The Celtic Languages Edited by Dr. Martin J. Balls and Dr. Nicole Muller

Editors: Dr. Martin J. Balls and Dr. Nicole Muller
ISBN 13: 9780415422796
Pages: 816
Publisher: Routledge
Copyright: Second Edition 2009

Synopsis: The Celtic Languages describes in depth all the Celtic languages from historical, structural and sociolinguistic perspectives with individual chapters on Irish, Scottish Gaelic, Manx, Welsh, Breton and Cornish.

This second edition has been thoroughly revised to provide a comprehensive and up-to-date account of the modern Celtic languages and their current sociolinguistic status along with complete descriptions of the historical languages.
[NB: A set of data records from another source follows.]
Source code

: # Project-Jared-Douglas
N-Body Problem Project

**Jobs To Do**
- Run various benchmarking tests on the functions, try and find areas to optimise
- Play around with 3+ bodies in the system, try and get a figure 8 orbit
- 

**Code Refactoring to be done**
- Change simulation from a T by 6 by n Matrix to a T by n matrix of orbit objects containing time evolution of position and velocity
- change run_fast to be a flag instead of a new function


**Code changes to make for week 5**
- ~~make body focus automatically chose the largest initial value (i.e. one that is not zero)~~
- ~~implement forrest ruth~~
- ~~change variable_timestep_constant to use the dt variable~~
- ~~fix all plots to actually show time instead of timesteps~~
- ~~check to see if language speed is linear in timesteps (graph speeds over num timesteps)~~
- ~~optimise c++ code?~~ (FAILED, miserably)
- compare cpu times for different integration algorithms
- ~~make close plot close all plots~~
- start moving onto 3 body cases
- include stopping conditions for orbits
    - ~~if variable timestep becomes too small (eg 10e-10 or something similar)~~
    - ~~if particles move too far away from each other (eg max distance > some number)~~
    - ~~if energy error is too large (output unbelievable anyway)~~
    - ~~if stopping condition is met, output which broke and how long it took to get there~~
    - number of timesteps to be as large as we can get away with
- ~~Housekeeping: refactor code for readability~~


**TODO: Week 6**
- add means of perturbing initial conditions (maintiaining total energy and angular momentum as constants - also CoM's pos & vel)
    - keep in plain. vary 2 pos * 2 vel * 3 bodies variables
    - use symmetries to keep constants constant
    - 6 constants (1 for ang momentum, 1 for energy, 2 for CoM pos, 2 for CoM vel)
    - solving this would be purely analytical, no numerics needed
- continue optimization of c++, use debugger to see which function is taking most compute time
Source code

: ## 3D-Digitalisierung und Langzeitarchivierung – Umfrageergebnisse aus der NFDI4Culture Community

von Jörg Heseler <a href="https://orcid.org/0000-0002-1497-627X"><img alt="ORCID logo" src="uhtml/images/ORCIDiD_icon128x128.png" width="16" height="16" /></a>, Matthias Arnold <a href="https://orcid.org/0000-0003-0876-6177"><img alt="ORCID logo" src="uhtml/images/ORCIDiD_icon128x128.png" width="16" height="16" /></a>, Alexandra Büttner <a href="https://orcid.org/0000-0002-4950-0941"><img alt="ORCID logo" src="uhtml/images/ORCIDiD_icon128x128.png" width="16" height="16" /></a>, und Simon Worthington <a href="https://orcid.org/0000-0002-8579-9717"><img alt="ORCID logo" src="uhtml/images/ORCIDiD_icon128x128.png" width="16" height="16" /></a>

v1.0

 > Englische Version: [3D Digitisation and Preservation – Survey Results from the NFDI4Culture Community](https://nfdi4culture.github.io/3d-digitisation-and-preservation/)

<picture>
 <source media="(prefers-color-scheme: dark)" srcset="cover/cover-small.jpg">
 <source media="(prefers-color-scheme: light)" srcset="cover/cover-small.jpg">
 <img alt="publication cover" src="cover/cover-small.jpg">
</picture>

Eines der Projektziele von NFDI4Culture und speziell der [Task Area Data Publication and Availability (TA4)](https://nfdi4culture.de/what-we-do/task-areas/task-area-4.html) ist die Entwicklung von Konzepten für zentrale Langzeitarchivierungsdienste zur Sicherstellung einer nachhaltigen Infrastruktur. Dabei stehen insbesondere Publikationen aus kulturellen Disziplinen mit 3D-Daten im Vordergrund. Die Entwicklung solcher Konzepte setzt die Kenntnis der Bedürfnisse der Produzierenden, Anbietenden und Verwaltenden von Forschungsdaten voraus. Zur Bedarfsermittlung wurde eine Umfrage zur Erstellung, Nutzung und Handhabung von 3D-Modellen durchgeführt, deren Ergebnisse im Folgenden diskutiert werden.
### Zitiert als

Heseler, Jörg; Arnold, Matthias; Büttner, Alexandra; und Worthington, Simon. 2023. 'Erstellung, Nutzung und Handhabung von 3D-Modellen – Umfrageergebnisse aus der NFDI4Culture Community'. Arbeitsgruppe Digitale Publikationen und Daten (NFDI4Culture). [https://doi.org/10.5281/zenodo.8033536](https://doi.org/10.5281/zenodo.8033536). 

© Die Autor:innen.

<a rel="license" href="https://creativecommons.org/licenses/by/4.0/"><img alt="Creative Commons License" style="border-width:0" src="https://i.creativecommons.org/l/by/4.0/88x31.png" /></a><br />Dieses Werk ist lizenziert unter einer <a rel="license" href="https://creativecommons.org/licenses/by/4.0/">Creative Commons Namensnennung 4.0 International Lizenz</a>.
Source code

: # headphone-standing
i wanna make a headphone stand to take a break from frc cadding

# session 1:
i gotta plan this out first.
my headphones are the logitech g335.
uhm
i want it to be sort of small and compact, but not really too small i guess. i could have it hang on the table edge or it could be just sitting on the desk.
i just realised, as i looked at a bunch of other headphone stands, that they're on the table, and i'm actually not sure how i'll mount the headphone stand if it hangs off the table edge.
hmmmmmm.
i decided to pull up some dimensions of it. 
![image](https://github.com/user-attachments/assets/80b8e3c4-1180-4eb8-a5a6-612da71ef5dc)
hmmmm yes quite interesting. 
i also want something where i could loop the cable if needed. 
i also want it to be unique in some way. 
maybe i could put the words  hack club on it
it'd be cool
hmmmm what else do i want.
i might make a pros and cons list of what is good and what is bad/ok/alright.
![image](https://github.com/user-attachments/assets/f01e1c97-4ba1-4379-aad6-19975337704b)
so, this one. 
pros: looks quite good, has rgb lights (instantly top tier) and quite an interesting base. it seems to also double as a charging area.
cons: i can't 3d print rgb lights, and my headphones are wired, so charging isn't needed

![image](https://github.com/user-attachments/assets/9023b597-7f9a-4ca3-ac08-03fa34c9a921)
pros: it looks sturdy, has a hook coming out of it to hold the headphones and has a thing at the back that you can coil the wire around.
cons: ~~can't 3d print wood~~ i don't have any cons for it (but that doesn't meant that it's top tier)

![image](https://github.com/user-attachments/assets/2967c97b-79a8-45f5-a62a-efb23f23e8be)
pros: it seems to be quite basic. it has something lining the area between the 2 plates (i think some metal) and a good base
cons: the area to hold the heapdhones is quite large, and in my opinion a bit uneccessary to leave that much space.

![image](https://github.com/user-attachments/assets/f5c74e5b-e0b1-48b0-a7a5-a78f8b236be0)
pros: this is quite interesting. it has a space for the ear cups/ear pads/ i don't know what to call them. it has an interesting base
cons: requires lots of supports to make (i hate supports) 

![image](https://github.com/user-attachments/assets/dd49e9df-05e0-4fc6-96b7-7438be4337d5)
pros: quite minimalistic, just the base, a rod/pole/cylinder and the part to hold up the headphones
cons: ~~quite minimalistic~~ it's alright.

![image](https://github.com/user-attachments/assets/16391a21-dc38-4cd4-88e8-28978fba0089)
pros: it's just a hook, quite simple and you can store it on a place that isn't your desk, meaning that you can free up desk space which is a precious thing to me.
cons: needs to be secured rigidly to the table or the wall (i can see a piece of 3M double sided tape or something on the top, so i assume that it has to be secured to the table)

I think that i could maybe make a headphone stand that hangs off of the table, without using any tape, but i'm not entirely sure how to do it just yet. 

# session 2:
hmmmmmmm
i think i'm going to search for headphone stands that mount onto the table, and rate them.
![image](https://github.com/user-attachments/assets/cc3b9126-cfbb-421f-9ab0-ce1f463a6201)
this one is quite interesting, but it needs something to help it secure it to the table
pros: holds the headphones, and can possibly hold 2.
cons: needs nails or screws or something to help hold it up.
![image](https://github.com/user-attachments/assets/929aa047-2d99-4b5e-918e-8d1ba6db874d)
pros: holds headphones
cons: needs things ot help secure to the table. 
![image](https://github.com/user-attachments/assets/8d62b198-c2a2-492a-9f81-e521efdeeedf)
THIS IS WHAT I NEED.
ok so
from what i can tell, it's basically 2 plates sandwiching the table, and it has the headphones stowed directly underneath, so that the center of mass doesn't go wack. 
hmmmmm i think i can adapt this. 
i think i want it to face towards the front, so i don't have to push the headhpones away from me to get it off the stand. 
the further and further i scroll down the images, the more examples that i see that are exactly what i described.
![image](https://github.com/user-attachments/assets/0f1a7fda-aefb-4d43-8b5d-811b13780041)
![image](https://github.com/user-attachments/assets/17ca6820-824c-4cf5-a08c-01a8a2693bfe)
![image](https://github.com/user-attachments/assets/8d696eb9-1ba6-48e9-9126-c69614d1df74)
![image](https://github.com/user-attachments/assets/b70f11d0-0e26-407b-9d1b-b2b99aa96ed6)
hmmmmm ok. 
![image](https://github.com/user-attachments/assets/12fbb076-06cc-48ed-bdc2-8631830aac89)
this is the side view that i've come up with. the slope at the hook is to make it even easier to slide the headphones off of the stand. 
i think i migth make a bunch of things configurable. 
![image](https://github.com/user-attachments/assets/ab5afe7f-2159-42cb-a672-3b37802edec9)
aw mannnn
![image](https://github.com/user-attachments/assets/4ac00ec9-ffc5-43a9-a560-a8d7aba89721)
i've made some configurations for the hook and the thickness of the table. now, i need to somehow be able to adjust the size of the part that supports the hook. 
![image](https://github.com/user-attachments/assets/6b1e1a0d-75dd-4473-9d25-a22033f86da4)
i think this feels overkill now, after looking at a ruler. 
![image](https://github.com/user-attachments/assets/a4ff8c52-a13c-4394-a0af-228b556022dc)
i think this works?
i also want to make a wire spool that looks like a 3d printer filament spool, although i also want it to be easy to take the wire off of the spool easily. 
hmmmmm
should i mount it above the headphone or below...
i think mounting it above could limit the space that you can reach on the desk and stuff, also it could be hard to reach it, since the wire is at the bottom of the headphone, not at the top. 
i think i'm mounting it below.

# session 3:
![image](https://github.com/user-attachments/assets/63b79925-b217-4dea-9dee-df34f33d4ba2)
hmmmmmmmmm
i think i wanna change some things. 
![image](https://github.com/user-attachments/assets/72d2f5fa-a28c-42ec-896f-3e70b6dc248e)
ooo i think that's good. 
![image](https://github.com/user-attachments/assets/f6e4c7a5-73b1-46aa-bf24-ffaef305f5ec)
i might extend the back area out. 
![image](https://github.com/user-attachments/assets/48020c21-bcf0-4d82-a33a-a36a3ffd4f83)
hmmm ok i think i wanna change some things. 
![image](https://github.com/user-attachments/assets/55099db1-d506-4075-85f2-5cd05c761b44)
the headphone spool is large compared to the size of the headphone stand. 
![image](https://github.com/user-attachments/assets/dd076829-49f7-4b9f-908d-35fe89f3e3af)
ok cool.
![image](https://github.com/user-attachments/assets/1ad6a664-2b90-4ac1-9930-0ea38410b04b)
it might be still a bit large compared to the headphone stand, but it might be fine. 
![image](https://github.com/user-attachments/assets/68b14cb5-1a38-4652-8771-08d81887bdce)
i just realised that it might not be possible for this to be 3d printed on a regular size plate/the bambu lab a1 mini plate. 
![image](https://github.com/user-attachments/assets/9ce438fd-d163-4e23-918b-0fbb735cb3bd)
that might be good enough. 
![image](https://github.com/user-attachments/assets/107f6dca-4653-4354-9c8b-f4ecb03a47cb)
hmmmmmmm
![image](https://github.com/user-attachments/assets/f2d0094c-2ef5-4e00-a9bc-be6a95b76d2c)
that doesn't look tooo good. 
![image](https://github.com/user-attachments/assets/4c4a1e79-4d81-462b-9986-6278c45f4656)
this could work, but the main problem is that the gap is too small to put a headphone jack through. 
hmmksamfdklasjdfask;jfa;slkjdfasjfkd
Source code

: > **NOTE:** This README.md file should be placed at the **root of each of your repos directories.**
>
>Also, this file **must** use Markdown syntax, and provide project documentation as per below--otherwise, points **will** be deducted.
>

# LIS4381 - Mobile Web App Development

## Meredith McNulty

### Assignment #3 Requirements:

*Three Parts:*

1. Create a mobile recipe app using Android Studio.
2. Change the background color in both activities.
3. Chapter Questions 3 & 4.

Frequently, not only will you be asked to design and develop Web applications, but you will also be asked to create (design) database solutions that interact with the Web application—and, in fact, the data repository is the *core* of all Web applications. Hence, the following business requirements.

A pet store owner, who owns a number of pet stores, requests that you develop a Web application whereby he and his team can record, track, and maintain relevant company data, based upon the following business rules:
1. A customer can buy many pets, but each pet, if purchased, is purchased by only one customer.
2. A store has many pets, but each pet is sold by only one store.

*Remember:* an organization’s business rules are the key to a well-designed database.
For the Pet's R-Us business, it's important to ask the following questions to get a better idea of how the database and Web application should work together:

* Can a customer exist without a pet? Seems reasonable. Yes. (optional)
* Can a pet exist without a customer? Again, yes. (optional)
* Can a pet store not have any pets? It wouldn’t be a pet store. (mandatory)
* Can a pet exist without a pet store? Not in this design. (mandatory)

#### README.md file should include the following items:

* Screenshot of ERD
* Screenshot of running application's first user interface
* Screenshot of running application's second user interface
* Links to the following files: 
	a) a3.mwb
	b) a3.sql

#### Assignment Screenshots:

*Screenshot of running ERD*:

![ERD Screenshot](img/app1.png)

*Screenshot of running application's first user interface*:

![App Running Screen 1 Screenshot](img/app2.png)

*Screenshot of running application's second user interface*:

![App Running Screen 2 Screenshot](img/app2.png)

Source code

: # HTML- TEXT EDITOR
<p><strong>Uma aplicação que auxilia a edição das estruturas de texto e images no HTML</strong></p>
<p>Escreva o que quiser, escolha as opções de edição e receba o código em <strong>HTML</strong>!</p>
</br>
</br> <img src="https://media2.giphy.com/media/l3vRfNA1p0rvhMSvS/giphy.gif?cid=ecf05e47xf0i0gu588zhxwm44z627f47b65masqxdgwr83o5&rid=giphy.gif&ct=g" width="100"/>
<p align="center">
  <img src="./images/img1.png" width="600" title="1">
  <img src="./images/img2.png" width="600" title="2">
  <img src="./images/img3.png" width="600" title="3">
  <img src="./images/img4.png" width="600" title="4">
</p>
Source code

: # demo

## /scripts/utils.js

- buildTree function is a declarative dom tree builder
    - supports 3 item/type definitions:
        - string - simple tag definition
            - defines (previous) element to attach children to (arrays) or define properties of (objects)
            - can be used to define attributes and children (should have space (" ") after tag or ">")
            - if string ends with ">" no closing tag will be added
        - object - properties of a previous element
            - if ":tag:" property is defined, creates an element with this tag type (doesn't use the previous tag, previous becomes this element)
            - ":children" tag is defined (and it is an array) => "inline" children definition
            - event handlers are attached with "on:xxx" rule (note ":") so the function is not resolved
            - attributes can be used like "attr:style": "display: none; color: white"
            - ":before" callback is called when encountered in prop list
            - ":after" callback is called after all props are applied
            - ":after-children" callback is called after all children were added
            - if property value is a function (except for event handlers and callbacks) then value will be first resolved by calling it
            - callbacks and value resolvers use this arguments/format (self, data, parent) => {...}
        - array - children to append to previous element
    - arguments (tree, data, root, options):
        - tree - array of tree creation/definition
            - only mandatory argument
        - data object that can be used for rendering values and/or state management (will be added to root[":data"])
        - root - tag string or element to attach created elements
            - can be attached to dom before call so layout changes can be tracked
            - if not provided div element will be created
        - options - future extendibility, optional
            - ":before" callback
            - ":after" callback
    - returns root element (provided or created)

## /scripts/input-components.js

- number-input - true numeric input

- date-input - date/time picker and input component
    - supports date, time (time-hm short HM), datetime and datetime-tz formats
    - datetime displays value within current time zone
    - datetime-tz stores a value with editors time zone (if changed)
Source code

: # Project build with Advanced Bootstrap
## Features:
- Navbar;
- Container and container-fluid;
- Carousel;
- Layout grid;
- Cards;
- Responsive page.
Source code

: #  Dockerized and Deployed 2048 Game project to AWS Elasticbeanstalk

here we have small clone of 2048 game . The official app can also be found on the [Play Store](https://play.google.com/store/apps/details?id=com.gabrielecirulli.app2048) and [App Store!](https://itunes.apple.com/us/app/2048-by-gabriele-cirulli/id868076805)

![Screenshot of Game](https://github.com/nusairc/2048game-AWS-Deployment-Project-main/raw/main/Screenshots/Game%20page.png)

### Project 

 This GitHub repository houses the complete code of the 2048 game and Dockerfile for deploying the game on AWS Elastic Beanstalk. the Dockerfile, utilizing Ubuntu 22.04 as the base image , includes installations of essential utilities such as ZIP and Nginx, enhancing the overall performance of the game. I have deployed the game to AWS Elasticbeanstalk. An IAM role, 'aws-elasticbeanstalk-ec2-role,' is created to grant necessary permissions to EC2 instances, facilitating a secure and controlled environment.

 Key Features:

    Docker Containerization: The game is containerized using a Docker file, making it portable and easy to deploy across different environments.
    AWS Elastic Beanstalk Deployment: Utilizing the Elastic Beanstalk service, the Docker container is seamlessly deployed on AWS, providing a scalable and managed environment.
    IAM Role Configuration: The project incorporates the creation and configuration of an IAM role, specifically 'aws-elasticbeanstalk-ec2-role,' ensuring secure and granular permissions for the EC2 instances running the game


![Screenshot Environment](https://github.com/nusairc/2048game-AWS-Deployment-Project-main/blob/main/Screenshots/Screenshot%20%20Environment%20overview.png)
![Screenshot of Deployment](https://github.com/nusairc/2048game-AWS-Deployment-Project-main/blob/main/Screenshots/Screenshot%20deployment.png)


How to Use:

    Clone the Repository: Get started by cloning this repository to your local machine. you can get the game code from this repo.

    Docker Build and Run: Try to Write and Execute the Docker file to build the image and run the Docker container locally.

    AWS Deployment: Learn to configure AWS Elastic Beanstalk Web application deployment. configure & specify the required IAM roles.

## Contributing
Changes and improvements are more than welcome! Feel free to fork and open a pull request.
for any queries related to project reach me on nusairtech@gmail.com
This comprehensive volume is arranged in four parts. The first part offers a description of the typological aspects of the Celtic languages followed by a scene setting historical account of the emergence of these languages. Chapters devoted to Continental Celtic, Old and Middle Irish, and Old and Middle Welsh follow. Parts two and three are devoted to linguistic descriptions of the contemporary languages. Part two has chapters on Irish, Scots Gaelic and Manx, while Part three covers Welsh, Breton and Cornish. Part four is devoted to the sociolinguistic situation of the four contemporary Celtic languages and a final chapter describes the status of the two revived languages Cornish and Manx.

With contributions from a variety of scholars of the highest reputation, The Celtic Languages continues to be an invaluable tool for both students and teachers of linguistics, especially those with an interest in typology, language universals and the unique sociolinguistic position which the Celtic languages occupy.

Review: With a book like this (written by different people) I always worry about who these people are. The list is VERY impressive, and the fact that it was professors and researchers who were also in most cases native speakers of the language they are writing about makes them even more interesting. Also I’m kind of glad I’ve read Indo-European Language and Culture: An Introduction because when talking about the structure of the languages the authors write assuming that the reader knows what technical linguistic terms like ablaut and velar. It would also be a good idea to know one of the Celtic languages since they talk about their grammatical structure.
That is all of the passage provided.